We also aim to have each child to see themselves as capable as every other child. Our team will integrate your child’s wants and needs into their treatment and use those goals as motivation to pursue new milestones. We have a number of resources to participate in adaptive sports and other activities.
Coordinated care for complex needs
Some children may eventually need surgery for scoliosis, cataracts or heart problems. Your child’s DMD team will work closely with the inpatient care team to plan their recovery and new therapeutic needs.
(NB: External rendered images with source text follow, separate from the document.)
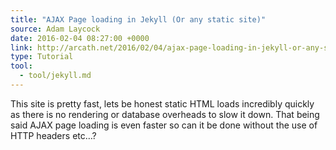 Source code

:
 ```yaml
---
title: "AJAX Page loading in Jekyll (Or any static site)"
source: Adam Laycock
date: 2016-02-04 08:27:00 +0000
link: http://arcath.net/2016/02/04/ajax-page-loading-in-jekyll-or-any-static-site.html
type: Tutorial
tool:
  - tool/jekyll.md
---
```

This site is pretty fast, lets be honest static HTML loads incredibly quickly as there is no rendering or database overheads to slow it down. That being said AJAX page loading is even faster so can it be done without the use of HTTP headers etc…?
All DMD patients will eventually need extensive heart and lung care. A cough-assist machine will help your child get a deeper breath and clear their airway. Many Duchenne patients eventually need a machine to help with breathing (bilevel positive airway pressure, Bi-PAP). Medicines can help the heart move blood around the body and some will need a pacemaker.
Partnering with other clinics
Some families find regular outpatient care close to their home or school. We can partner with specialists in your area and can continue to provide specialty care as needed.